Na prática, a mudança no Regulamento Aduaneiro retira os analistas tributários das atividades de fiscalização, controle e combate ao contrabando, tráfico de armas, drogas, munições e outros crimes. A própria direção do órgão parece não se importar com o fato de que em muitos pontos da fronteira a presença do Estado brasileiro é exercida apenas por analistas tributários, que são os responsáveis pelas ações de vistoria veículos, bagagens e demais atividades de controle aduaneiro, que estão deixando de ser executadas. Essa medida é mais um exemplo das contradições internas da Receita Federal, que ao tomar decisões dessa natureza fragiliza ainda mais o já comprometido trabalho de fiscalização nas fronteiras e, ao invés de melhorar a atuação do Estado, age na contramão da solução desse grave problema.
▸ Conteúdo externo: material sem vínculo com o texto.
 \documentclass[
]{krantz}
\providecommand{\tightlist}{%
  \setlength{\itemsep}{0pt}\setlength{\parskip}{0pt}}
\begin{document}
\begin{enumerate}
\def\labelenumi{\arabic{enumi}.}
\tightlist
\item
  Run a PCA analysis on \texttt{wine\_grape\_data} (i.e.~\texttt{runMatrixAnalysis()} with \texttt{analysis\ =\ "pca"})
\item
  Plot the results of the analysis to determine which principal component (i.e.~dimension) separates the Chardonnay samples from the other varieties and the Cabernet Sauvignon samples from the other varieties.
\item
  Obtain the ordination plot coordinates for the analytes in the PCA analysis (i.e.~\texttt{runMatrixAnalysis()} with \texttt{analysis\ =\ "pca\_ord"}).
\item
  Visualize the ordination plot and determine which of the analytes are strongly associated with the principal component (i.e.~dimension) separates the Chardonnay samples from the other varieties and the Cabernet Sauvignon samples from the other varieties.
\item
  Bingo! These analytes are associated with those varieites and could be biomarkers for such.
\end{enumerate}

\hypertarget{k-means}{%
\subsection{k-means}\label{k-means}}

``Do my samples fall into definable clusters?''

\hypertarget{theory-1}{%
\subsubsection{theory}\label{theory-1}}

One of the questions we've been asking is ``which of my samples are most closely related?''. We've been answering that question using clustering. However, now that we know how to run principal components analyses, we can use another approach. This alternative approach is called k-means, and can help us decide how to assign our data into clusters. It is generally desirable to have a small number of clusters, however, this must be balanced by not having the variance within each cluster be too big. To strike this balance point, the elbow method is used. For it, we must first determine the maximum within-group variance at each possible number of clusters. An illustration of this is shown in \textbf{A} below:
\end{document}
Relatos de servidores chegam de todas as partes do País dando conta de que a situação denunciada no livro do Sindireceita se torna pior a cada dia. Um dos principais problemas está na redução do efetivo em unidades importantes, como a Inspetoria de Tabatinga, no Amazonas. Em 2010, quando visitada pela equipe do Sindireceita, o efetivo da Inspetoria era de apenas dois servidores - um auditor e um analista tributário. Hoje a unidade conta apenas com um servidor, que é responsável pelo controle aduaneiro nessa região da tríplice fronteira Brasil-Colômbia-Peru. No começo da semana passada a direção nacional do Sindireceita recebeu a comunicação de que a Superintendência da Receita Federal da 2.ª Região Fiscal, que compreende os Estados da Região Norte, pretende retirar 11 analistas tributários das alfândegas do Porto de Belém e do Aeroporto Internacional da mesma cidade, transferindo esses servidores das áreas de fiscalização para atividades-meio do órgão.
Num momento em que o País está atento ao debate sobre a necessidade de mais investimentos em segurança, é preciso chamar a atenção de todos para o quadro dramático da aduana brasileira. Cabe mais uma vez lembrar que o controle aduaneiro está diretamente ligado ao combate ao flagelo da insegurança pública. O Brasil não conseguirá superar esse obstáculo se não retomar o efetivo controle de suas fronteiras, o que envolve o combate incessante ao tráfico de drogas, armas e munições, ao contrabando e à pirataria. Sem mais servidores e investimentos em infraestrutura, aquisição e manutenção de veículos adaptados a cada região, o Estado brasileiro seguirá travando uma batalha desigual contra o crime organizado, que conhece e explora todas essas deficiências.
Em meio a tantas denúncias, é ainda mais constrangedor perceber que, em reforço à visão tosca que a administração central tem sobre a área aduaneira, parte das soluções para os problemas emperra no corporativismo exacerbado de gestores que fazem a opção por defender privilégios de uma categoria de servidores, tendo a oportunidade de decidir em favor da sociedade e do País.
Neste momento em que a fragilidade da aduana brasileira está exposta, é preciso também ficar atento a atitudes oportunistas de grupos interessados muito mais em manter a situação atual do que realmente agir em favor da sociedade.